What needs to be done ▸ Whenever a line in the data below includes the string "написания", copy it out.

(Stored data)
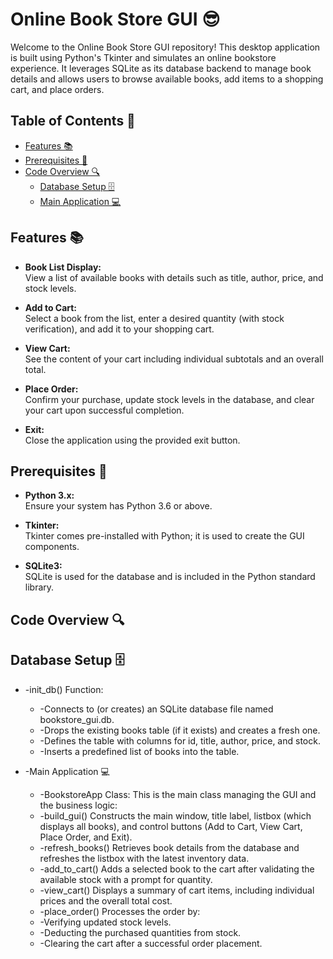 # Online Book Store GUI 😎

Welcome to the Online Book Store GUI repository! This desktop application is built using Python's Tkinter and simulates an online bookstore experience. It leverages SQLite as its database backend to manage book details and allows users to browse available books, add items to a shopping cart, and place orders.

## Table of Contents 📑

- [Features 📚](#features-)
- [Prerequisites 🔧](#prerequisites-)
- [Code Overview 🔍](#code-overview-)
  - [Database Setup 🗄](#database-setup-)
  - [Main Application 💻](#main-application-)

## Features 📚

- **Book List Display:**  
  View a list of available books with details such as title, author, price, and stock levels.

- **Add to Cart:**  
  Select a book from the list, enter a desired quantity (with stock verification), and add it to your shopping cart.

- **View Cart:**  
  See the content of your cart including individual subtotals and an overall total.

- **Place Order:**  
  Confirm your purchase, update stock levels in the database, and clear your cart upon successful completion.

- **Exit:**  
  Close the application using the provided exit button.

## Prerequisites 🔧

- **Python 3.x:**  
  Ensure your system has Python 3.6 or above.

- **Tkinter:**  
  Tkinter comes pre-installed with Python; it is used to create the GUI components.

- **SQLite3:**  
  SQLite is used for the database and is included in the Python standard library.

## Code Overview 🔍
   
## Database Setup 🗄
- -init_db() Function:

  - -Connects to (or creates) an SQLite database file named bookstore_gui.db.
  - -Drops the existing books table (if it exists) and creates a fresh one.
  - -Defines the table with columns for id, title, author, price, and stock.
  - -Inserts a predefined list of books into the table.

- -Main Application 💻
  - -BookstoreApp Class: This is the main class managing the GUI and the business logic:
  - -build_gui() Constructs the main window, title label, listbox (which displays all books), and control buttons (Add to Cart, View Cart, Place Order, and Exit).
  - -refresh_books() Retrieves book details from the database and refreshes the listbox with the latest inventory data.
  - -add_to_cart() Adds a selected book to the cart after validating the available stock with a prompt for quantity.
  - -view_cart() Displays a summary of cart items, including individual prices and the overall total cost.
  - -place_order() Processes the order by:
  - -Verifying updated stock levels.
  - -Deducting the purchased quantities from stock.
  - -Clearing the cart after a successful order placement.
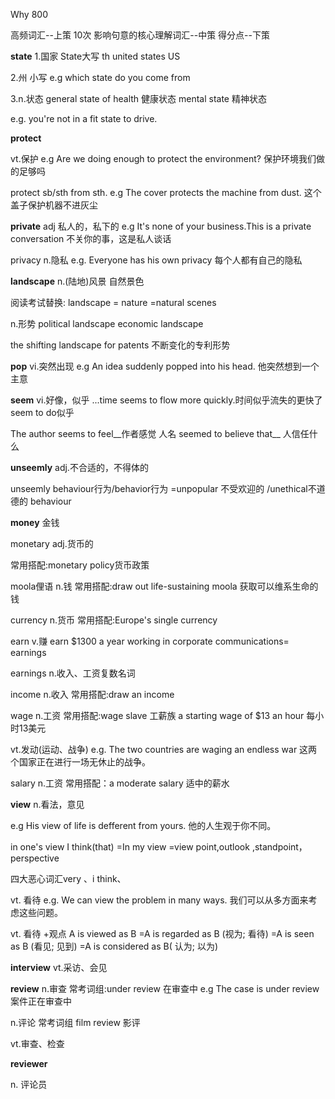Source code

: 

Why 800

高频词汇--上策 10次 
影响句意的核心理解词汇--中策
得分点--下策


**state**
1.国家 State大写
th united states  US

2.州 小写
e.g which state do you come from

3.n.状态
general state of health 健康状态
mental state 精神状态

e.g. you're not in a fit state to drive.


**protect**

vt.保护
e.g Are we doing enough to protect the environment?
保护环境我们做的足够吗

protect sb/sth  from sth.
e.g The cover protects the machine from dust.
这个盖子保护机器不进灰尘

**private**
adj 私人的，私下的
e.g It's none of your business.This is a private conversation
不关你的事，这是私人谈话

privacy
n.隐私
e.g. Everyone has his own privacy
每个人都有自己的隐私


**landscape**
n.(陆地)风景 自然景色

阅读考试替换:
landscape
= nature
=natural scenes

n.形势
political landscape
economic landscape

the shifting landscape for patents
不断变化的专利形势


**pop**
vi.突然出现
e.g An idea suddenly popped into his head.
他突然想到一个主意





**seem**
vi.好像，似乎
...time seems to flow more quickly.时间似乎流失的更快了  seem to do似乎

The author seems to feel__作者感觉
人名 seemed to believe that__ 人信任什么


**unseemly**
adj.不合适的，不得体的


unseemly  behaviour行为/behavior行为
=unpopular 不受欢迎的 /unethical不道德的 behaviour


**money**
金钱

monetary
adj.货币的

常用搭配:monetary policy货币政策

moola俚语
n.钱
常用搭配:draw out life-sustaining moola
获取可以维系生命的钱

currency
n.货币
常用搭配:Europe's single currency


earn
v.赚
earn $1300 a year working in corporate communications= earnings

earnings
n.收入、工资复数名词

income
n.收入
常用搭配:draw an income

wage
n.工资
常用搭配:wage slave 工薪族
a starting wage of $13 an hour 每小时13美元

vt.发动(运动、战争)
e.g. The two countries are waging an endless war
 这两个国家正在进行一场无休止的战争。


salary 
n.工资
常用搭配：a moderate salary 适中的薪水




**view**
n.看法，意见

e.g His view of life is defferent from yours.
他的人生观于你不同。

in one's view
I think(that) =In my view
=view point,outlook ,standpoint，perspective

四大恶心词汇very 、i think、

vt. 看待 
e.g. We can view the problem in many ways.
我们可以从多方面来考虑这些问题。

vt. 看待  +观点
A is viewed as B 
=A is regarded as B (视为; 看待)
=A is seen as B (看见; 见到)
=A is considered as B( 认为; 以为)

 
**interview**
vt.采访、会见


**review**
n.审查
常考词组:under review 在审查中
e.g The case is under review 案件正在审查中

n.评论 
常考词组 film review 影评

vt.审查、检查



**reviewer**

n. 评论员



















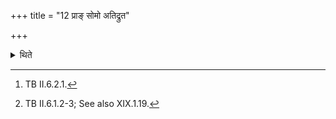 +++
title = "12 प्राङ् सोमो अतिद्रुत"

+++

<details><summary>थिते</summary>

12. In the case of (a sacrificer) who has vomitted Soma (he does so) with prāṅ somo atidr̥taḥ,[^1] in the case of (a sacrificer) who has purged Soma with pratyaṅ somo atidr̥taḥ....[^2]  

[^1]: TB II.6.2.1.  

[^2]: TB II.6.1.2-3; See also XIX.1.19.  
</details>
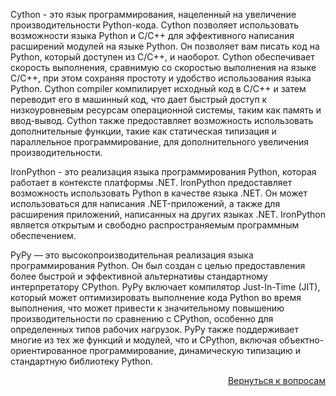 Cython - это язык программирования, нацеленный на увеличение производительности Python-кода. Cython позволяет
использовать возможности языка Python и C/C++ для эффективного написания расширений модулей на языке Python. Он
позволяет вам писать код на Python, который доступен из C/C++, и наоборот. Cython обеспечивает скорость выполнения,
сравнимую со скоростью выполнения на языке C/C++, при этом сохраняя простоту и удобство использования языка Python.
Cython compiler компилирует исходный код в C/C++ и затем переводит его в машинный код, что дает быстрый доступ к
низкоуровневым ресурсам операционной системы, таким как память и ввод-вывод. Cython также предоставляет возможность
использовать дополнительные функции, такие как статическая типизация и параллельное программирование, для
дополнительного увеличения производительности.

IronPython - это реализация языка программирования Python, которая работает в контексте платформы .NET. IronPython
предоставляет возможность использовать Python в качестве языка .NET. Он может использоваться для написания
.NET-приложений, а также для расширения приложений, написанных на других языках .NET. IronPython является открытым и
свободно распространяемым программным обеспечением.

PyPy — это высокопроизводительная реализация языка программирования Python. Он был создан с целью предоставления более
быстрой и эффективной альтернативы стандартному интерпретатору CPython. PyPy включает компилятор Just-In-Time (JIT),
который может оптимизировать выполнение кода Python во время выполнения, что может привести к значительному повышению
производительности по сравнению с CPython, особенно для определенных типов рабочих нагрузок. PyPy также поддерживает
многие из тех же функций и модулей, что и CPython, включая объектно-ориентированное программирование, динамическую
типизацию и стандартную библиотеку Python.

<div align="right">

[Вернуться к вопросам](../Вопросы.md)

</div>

Exercise response ▸
использовать возможности языка Python и C/C++ для эффективного написания расширений модулей на языке Python. Он
предоставляет возможность использовать Python в качестве языка .NET. Он может использоваться для написания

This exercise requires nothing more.